Retrieve all lines below that have the string "default".

TASK DATA:
--- --- ---

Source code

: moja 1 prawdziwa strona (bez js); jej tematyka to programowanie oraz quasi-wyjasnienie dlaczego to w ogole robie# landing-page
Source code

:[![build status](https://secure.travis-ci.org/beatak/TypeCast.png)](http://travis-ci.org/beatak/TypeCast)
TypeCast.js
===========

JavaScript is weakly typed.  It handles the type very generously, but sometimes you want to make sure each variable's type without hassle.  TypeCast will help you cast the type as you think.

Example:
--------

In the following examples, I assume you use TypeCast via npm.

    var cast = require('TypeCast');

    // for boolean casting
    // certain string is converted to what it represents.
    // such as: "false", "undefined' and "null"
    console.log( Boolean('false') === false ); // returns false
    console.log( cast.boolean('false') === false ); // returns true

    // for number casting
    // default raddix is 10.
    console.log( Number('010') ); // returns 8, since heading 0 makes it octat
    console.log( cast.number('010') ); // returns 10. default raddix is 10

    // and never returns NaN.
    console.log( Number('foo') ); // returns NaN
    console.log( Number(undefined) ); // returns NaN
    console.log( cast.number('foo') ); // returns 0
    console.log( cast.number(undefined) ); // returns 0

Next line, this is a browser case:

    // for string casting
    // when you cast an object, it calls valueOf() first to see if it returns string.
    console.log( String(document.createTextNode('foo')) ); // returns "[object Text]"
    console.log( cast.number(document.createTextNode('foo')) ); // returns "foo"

--- --- ---

THE ANSWER:
    // default raddix is 10.
    console.log( cast.number('010') ); // returns 10. default raddix is 10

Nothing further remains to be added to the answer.